*WHAT YOU HAVE TO DO*. Return exactly the lines of the records below, starting at the line that contains "en tres dimensiones.\\" and ending at the line that contains "Se compone de", with both of those lines kept.

Saved data entries:
━━━━━━

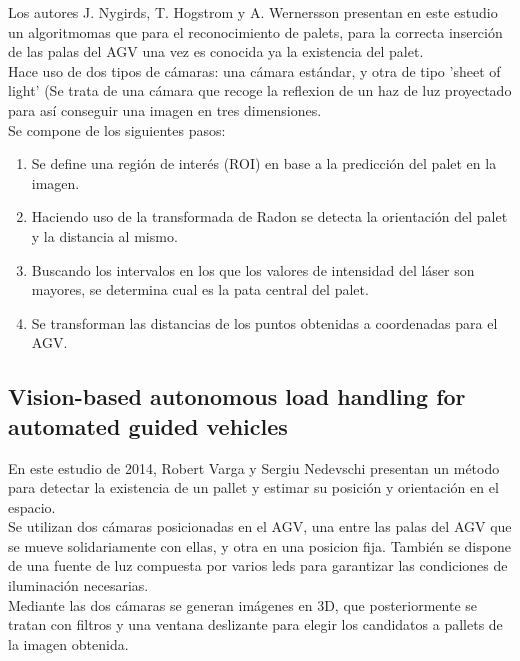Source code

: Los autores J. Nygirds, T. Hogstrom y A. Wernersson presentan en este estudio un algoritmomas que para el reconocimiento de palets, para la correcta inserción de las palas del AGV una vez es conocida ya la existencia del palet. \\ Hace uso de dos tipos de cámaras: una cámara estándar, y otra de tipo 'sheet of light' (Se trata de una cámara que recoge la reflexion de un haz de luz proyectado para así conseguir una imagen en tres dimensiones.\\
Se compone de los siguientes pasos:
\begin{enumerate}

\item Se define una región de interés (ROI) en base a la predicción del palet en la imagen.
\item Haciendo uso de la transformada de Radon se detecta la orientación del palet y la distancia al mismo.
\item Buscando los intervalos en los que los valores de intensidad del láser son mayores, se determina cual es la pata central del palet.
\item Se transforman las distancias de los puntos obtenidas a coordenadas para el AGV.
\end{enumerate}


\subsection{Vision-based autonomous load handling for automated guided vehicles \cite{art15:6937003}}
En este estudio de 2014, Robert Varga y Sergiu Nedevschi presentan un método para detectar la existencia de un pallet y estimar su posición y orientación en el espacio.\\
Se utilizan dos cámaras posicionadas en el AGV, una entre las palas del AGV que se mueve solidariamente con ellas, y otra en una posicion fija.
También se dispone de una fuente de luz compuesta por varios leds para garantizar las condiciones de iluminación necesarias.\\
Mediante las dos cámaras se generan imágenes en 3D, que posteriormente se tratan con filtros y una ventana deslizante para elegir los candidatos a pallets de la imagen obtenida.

━━━━━━

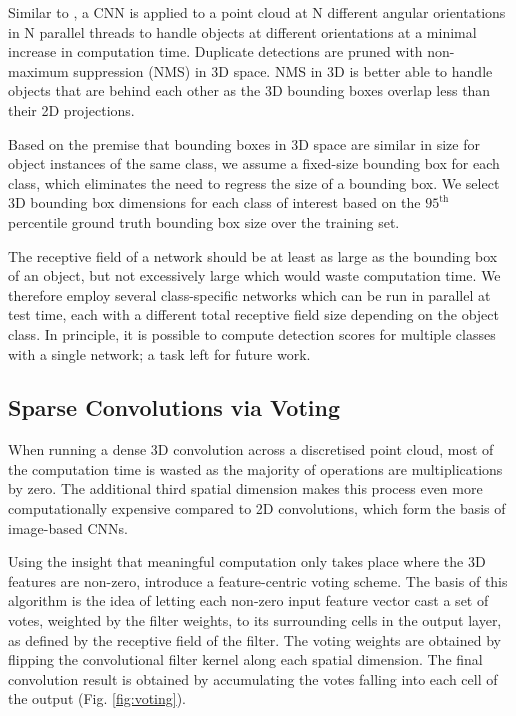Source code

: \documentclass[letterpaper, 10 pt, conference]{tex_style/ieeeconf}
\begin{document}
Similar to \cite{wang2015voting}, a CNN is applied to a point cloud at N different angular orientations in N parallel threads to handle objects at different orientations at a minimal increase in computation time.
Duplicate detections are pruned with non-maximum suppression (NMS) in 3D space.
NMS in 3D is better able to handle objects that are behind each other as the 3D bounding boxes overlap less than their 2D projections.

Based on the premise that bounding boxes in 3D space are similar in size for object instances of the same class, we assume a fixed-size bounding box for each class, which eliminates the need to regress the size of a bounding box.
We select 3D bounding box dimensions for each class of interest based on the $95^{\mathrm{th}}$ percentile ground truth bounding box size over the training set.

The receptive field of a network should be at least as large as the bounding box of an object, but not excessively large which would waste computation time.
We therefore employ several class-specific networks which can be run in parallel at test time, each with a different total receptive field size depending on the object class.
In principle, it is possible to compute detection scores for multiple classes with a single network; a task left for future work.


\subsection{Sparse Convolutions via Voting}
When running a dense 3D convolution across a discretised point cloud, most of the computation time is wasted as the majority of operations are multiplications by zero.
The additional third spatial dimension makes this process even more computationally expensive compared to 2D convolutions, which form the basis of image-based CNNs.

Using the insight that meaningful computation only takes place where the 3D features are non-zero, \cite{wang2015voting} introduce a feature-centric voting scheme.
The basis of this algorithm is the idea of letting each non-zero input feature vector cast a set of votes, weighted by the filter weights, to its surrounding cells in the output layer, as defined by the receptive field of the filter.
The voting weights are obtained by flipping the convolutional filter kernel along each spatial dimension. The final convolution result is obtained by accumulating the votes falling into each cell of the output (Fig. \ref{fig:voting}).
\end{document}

━━━━━━

*RESPONSE TO THIS TASK*.
: Los autores J. Nygirds, T. Hogstrom y A. Wernersson presentan en este estudio un algoritmomas que para el reconocimiento de palets, para la correcta inserción de las palas del AGV una vez es conocida ya la existencia del palet. \\ Hace uso de dos tipos de cámaras: una cámara estándar, y otra de tipo 'sheet of light' (Se trata de una cámara que recoge la reflexion de un haz de luz proyectado para así conseguir una imagen en tres dimensiones.\\
Se compone de los siguientes pasos:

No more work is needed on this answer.